INFORMATION SUPPLIED
=== Begin Enclosure ===

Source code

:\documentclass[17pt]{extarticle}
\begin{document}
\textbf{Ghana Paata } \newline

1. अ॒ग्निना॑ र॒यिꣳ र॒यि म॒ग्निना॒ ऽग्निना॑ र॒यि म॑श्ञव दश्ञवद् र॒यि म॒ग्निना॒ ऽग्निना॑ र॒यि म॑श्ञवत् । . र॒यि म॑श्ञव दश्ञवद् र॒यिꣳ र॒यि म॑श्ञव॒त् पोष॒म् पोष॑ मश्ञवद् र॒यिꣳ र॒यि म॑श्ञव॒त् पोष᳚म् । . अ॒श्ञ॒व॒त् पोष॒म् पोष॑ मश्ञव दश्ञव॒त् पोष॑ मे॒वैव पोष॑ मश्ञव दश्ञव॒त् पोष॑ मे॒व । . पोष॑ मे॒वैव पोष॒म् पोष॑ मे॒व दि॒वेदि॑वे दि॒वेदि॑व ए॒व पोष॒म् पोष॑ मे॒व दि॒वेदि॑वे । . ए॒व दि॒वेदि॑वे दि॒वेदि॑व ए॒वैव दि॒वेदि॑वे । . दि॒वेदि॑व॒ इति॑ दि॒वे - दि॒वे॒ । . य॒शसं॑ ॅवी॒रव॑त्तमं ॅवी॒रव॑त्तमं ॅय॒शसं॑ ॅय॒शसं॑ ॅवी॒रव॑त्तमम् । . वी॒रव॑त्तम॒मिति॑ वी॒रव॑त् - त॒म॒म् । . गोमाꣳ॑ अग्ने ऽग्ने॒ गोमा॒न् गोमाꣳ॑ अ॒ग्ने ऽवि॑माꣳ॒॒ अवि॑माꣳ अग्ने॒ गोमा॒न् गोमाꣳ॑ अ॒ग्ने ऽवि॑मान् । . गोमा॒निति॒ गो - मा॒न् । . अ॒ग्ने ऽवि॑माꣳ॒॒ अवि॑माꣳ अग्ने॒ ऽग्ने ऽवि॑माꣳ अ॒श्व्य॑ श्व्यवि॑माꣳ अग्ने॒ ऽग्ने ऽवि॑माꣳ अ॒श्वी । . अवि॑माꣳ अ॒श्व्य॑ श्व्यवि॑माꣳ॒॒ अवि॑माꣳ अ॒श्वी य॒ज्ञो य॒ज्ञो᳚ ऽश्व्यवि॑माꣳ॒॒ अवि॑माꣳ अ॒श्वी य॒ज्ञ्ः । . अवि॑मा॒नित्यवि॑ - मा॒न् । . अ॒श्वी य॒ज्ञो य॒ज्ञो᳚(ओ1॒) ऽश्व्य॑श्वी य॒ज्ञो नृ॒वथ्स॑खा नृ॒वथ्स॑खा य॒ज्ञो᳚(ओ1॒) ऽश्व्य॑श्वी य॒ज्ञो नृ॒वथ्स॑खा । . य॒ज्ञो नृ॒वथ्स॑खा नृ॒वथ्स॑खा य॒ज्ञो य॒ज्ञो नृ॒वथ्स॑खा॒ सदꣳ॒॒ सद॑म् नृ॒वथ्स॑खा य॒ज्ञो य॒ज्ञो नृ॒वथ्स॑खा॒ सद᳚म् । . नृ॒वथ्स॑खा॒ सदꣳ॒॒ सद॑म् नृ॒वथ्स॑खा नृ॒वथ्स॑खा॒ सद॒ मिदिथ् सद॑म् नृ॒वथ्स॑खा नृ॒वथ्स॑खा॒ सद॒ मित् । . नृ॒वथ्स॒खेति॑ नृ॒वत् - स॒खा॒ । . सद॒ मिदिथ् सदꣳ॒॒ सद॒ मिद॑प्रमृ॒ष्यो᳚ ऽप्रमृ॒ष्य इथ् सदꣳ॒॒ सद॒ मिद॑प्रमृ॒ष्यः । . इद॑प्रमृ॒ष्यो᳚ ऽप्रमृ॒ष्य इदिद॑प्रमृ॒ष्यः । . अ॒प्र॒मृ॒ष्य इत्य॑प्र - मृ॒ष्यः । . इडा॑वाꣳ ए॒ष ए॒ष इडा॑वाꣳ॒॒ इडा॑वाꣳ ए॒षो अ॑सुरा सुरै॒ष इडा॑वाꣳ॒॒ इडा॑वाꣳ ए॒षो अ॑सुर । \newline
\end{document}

=== End Enclosure ===

WHAT THIS TASK INVOLVES
Write the entries out once more, exactly as they were given.

SOLUTION BELOW
Source code

:\documentclass[17pt]{extarticle}
\begin{document}
\textbf{Ghana Paata } \newline

1. अ॒ग्निना॑ र॒यिꣳ र॒यि म॒ग्निना॒ ऽग्निना॑ र॒यि म॑श्ञव दश्ञवद् र॒यि म॒ग्निना॒ ऽग्निना॑ र॒यि म॑श्ञवत् । . र॒यि म॑श्ञव दश्ञवद् र॒यिꣳ र॒यि म॑श्ञव॒त् पोष॒म् पोष॑ मश्ञवद् र॒यिꣳ र॒यि म॑श्ञव॒त् पोष᳚म् । . अ॒श्ञ॒व॒त् पोष॒म् पोष॑ मश्ञव दश्ञव॒त् पोष॑ मे॒वैव पोष॑ मश्ञव दश्ञव॒त् पोष॑ मे॒व । . पोष॑ मे॒वैव पोष॒म् पोष॑ मे॒व दि॒वेदि॑वे दि॒वेदि॑व ए॒व पोष॒म् पोष॑ मे॒व दि॒वेदि॑वे । . ए॒व दि॒वेदि॑वे दि॒वेदि॑व ए॒वैव दि॒वेदि॑वे । . दि॒वेदि॑व॒ इति॑ दि॒वे - दि॒वे॒ । . य॒शसं॑ ॅवी॒रव॑त्तमं ॅवी॒रव॑त्तमं ॅय॒शसं॑ ॅय॒शसं॑ ॅवी॒रव॑त्तमम् । . वी॒रव॑त्तम॒मिति॑ वी॒रव॑त् - त॒म॒म् । . गोमाꣳ॑ अग्ने ऽग्ने॒ गोमा॒न् गोमाꣳ॑ अ॒ग्ने ऽवि॑माꣳ॒॒ अवि॑माꣳ अग्ने॒ गोमा॒न् गोमाꣳ॑ अ॒ग्ने ऽवि॑मान् । . गोमा॒निति॒ गो - मा॒न् । . अ॒ग्ने ऽवि॑माꣳ॒॒ अवि॑माꣳ अग्ने॒ ऽग्ने ऽवि॑माꣳ अ॒श्व्य॑ श्व्यवि॑माꣳ अग्ने॒ ऽग्ने ऽवि॑माꣳ अ॒श्वी । . अवि॑माꣳ अ॒श्व्य॑ श्व्यवि॑माꣳ॒॒ अवि॑माꣳ अ॒श्वी य॒ज्ञो य॒ज्ञो᳚ ऽश्व्यवि॑माꣳ॒॒ अवि॑माꣳ अ॒श्वी य॒ज्ञ्ः । . अवि॑मा॒नित्यवि॑ - मा॒न् । . अ॒श्वी य॒ज्ञो य॒ज्ञो᳚(ओ1॒) ऽश्व्य॑श्वी य॒ज्ञो नृ॒वथ्स॑खा नृ॒वथ्स॑खा य॒ज्ञो᳚(ओ1॒) ऽश्व्य॑श्वी य॒ज्ञो नृ॒वथ्स॑खा । . य॒ज्ञो नृ॒वथ्स॑खा नृ॒वथ्स॑खा य॒ज्ञो य॒ज्ञो नृ॒वथ्स॑खा॒ सदꣳ॒॒ सद॑म् नृ॒वथ्स॑खा य॒ज्ञो य॒ज्ञो नृ॒वथ्स॑खा॒ सद᳚म् । . नृ॒वथ्स॑खा॒ सदꣳ॒॒ सद॑म् नृ॒वथ्स॑खा नृ॒वथ्स॑खा॒ सद॒ मिदिथ् सद॑म् नृ॒वथ्स॑खा नृ॒वथ्स॑खा॒ सद॒ मित् । . नृ॒वथ्स॒खेति॑ नृ॒वत् - स॒खा॒ । . सद॒ मिदिथ् सदꣳ॒॒ सद॒ मिद॑प्रमृ॒ष्यो᳚ ऽप्रमृ॒ष्य इथ् सदꣳ॒॒ सद॒ मिद॑प्रमृ॒ष्यः । . इद॑प्रमृ॒ष्यो᳚ ऽप्रमृ॒ष्य इदिद॑प्रमृ॒ष्यः । . अ॒प्र॒मृ॒ष्य इत्य॑प्र - मृ॒ष्यः । . इडा॑वाꣳ ए॒ष ए॒ष इडा॑वाꣳ॒॒ इडा॑वाꣳ ए॒षो अ॑सुरा सुरै॒ष इडा॑वाꣳ॒॒ इडा॑वाꣳ ए॒षो अ॑सुर । \newline
\end{document}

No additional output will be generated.